Sementara Merdian Agustin, salah satu keluarga korban kecelakaan pesawat Lion Air JT-610 atas nama Eka Suganda, mengaku kesulitan untuk mengurus ganti rugi kecelakaan tersebut. Sebelum kasus ini ditangani oleh kuasa hukumnya, lebih kurang empat bulan dirinya berjuang sendiri untuk memperoleh haknya itu.
Merdian menuturkan sempat bolak-balik mengurus semua dokumen untuk menuntut haknya. Namun ironis saat semua berkas sudah dilengkapi, dia dimita menandatangani release and discharge sebagai syarat memperoleh ganti rugi.
Adapun Release and Discharge itu merupakan dokumen yang mewajibkan bagi keluarga dan ahli waris untuk melepaskan hak menuntut kepada pihak-pihak yang dianggap bertanggung jawab atas kecelakaan itu.
Padahal Pasal 3 huruf a Peraturan Menteri Perhubungan Nomor 77/2011 tentang Tanggung Jawab Pengangkut Angkutan Udara menyebutkan, penumpang yang meninggal dunia akibat kecelakaan pesawat udara diberikan ganti rugi sebesar Rp1,25 miliar. Hak atas ganti rugi ini dipertegas dengan Pasal 23 yang menyatakan besaran kerugian tidak menutup kesempatan bagi ahli waris menuntut ke pengadilan.
"Ya, saya merasa terintimidasi dengan perlakuan itu. Kan itu hak bagi korban untuk ganti rugi. Waktu sudah lengkap saya diminta tanda tangani release and discharge, tapi saya tidak mau," ujar Merdian.
Merdian merasa bingung frustasi dan kecewa dengan situasi seperti ini. Pasalnya, anggota keluarganya tewas dengan cara yang mengenaskan. Tapi tanggung jawab dari pihak maskapai dan produsen pesawat tidak ada kejelasan sampai sekarang.
Merdian berharap permintaan maaf dari CEO Boeing Dennis Muilenburg atas kematian 346 orang dalam kecelakaan Boeing 737 MAX 8 di Indonesia dan Ethiopia pada 4 April lalu, dapat menjadi momentum percepatan pembayaran ganti rugi baik dari pihak maskapai maupun produsen.

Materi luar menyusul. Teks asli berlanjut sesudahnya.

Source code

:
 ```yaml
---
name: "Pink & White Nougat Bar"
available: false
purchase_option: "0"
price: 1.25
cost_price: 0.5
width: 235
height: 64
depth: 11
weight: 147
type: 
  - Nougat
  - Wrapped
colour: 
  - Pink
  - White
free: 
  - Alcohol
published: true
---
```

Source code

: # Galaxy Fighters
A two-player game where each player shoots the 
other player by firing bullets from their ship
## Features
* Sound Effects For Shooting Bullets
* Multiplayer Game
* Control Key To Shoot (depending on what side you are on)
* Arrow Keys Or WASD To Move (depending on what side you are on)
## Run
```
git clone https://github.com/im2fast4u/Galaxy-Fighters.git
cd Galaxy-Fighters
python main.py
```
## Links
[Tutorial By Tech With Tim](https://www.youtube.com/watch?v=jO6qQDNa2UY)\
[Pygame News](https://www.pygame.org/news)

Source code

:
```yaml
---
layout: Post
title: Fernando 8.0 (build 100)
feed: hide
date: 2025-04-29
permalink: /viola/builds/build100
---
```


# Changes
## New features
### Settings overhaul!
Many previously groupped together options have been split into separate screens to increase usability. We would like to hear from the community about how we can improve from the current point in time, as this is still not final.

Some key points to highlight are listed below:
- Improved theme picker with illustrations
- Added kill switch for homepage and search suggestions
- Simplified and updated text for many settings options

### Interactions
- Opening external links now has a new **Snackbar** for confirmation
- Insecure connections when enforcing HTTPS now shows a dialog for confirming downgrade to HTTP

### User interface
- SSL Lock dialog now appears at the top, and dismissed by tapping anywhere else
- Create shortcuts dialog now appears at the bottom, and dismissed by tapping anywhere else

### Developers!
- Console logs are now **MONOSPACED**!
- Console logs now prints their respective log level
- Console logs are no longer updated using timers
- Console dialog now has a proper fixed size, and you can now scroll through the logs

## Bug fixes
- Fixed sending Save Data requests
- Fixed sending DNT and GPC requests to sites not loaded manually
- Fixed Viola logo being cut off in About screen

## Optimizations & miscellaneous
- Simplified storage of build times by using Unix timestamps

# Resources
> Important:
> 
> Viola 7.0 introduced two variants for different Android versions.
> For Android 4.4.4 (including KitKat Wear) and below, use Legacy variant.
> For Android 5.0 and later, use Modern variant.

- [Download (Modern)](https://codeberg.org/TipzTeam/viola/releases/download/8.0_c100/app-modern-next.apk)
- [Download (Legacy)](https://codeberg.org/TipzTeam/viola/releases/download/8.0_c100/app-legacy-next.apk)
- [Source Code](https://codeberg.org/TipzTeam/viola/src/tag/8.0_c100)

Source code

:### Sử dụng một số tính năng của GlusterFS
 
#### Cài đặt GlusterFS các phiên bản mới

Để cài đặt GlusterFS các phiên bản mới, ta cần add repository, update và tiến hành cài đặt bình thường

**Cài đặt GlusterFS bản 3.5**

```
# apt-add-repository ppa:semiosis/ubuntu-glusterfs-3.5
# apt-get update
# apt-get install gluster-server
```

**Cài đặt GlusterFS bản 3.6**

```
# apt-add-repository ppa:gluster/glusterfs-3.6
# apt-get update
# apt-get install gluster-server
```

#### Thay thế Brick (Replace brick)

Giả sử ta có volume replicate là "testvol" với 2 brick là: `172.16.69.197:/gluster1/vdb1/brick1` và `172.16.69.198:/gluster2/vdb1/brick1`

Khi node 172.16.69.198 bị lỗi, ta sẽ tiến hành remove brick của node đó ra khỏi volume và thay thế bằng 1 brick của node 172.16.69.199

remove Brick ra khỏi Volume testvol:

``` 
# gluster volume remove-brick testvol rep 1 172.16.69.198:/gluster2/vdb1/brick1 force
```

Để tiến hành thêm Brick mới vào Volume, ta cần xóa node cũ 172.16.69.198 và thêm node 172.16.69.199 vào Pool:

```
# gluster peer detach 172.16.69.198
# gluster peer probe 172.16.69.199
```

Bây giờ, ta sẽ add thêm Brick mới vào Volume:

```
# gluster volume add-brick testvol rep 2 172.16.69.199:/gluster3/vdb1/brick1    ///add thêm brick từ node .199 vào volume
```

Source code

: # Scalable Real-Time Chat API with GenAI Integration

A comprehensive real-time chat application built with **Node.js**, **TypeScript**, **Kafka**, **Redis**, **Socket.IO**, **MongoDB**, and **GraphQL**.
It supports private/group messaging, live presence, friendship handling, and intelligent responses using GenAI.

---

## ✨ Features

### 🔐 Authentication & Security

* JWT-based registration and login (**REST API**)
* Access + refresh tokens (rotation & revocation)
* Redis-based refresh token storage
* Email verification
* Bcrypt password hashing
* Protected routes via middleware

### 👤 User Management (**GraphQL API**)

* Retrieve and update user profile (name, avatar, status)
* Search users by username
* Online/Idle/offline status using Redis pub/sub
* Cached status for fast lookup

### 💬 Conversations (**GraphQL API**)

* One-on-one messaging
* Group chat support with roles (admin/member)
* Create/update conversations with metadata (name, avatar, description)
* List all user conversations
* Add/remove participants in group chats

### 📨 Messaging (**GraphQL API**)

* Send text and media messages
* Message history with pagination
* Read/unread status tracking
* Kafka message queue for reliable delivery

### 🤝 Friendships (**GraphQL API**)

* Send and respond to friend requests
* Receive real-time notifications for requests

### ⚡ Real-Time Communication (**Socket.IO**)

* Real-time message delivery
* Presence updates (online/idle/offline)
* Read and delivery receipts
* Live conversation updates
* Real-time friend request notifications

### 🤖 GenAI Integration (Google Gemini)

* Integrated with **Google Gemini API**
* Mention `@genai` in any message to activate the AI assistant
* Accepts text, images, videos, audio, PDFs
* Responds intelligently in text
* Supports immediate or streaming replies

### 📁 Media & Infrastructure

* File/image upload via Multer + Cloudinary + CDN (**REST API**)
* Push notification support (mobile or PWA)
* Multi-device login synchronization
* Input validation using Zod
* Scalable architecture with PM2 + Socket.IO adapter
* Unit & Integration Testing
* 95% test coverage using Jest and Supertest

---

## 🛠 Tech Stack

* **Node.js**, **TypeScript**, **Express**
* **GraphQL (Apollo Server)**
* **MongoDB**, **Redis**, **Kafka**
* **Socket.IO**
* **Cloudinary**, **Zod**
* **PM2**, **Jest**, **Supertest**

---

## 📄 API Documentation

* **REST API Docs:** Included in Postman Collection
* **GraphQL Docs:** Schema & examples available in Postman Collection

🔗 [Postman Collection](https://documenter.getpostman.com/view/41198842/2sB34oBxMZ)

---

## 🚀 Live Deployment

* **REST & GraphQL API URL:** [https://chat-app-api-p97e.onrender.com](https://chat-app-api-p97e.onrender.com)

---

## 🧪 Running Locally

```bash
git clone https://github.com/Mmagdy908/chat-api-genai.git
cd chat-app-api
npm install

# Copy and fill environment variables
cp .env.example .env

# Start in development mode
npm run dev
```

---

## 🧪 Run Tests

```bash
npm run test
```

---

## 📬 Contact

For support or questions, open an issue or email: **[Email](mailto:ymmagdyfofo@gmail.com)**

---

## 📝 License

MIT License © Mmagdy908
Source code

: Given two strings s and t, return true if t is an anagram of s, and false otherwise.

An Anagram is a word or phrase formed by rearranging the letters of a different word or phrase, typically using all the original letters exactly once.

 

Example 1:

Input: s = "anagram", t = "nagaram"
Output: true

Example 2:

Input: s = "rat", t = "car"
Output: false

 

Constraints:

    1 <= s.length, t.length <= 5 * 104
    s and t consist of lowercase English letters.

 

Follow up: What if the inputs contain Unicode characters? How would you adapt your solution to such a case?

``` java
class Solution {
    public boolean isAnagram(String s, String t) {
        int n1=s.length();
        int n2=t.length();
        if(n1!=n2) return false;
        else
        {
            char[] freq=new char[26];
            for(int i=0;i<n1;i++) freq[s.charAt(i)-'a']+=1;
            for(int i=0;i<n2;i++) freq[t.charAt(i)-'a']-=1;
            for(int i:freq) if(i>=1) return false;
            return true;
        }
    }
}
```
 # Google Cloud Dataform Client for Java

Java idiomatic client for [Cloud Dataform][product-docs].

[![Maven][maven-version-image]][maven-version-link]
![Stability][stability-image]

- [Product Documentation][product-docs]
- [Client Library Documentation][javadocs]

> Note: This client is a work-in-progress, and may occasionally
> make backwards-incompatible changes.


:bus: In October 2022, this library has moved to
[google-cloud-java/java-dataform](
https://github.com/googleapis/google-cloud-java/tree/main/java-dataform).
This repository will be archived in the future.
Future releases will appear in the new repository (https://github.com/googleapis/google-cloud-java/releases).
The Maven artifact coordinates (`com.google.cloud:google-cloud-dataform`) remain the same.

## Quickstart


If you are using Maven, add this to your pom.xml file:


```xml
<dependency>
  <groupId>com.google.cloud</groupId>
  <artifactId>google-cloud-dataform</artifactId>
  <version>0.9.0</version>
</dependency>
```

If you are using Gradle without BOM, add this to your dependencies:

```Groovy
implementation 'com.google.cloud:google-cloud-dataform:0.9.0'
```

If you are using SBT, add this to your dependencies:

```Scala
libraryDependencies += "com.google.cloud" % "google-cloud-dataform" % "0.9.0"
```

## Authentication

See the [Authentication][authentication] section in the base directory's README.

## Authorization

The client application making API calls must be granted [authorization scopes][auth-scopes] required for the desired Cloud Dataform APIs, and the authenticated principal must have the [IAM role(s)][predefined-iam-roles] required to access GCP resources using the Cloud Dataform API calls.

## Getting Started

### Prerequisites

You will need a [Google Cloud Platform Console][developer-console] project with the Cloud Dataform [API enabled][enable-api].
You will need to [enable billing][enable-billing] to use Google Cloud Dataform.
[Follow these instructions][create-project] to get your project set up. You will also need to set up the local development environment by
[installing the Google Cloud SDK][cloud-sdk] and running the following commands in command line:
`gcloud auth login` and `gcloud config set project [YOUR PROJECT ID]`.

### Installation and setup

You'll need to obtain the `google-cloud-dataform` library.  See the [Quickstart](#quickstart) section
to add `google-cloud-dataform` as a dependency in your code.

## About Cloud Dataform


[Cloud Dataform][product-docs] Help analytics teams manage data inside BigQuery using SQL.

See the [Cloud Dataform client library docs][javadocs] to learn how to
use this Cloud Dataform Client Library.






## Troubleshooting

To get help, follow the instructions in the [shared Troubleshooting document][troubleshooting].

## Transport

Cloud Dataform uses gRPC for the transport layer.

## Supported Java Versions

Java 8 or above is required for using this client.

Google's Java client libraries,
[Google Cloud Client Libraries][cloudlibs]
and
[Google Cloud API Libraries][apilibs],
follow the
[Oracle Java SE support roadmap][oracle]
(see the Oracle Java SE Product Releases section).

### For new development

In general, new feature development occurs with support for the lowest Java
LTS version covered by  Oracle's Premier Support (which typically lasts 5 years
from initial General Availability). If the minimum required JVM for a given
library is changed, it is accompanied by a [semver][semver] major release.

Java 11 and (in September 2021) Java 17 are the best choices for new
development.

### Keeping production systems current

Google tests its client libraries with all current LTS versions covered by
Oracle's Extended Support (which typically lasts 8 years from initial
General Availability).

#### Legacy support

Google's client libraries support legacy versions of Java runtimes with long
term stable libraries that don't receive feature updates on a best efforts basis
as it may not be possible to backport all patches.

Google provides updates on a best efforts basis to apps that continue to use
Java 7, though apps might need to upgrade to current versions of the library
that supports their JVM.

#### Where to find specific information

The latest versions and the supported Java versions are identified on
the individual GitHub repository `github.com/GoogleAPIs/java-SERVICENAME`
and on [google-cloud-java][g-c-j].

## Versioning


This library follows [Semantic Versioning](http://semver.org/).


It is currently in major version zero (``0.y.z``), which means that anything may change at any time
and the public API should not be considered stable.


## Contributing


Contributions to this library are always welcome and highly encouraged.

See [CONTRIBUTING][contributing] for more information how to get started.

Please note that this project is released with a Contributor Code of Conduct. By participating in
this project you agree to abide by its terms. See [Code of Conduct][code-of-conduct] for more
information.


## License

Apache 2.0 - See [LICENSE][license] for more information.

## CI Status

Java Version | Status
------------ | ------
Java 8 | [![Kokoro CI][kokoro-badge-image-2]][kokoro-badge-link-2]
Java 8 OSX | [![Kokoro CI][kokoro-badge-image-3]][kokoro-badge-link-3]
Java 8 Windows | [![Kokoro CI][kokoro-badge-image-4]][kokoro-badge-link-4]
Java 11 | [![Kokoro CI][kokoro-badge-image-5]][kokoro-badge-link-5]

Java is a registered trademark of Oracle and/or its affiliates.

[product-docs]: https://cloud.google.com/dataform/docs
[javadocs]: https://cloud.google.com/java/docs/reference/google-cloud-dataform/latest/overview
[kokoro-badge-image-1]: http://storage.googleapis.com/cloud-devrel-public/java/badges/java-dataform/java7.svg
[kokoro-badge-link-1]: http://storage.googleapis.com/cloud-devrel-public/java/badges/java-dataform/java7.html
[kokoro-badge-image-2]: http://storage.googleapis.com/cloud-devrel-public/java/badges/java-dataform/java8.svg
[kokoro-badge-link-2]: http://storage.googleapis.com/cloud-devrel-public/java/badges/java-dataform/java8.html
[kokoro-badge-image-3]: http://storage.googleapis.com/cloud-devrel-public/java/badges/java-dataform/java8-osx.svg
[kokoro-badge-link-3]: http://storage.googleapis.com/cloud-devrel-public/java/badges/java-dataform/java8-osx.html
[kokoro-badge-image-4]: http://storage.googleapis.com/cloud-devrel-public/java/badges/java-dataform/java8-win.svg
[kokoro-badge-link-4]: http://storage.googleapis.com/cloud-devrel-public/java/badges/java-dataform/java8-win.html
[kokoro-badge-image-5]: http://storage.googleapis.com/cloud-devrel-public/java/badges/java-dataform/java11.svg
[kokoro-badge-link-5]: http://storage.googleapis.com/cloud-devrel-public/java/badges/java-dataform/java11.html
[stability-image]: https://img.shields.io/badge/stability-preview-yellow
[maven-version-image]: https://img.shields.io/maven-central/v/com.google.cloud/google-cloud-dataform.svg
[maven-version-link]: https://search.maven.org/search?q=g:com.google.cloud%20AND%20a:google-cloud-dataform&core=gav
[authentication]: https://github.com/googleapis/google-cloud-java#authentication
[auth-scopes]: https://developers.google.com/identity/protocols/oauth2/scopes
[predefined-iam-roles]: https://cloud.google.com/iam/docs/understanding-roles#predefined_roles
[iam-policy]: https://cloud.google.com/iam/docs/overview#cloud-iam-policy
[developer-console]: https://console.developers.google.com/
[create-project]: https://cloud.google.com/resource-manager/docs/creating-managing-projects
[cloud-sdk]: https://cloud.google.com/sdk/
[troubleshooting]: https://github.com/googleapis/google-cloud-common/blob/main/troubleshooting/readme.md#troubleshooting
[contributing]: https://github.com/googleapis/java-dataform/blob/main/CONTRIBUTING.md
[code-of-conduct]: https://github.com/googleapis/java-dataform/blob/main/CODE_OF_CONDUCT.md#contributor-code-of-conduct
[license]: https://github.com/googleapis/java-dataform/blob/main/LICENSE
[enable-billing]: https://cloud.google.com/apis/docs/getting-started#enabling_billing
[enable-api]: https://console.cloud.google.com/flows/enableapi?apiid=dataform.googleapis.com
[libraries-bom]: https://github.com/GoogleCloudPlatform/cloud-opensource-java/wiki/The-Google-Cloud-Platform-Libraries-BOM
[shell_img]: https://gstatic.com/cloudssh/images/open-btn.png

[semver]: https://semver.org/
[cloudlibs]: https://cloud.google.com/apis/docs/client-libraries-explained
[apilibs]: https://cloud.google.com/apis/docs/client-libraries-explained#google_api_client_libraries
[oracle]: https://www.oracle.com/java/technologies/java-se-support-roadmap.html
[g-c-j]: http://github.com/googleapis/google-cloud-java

"Pernyataan CEO Boeing adalah bukti bahwa kematian anggota keluarga kami karena buruknya pesawat 737 MAX 8 yang digunakan Lion Air. Kami yakin banyak anggota keluarga korban yang sangat butuh biaya untuk melanjutkan hidup. Jika ganti rugi terus disandera, berarti maskapai merampas hak ahli waris korban," tutur Merdian.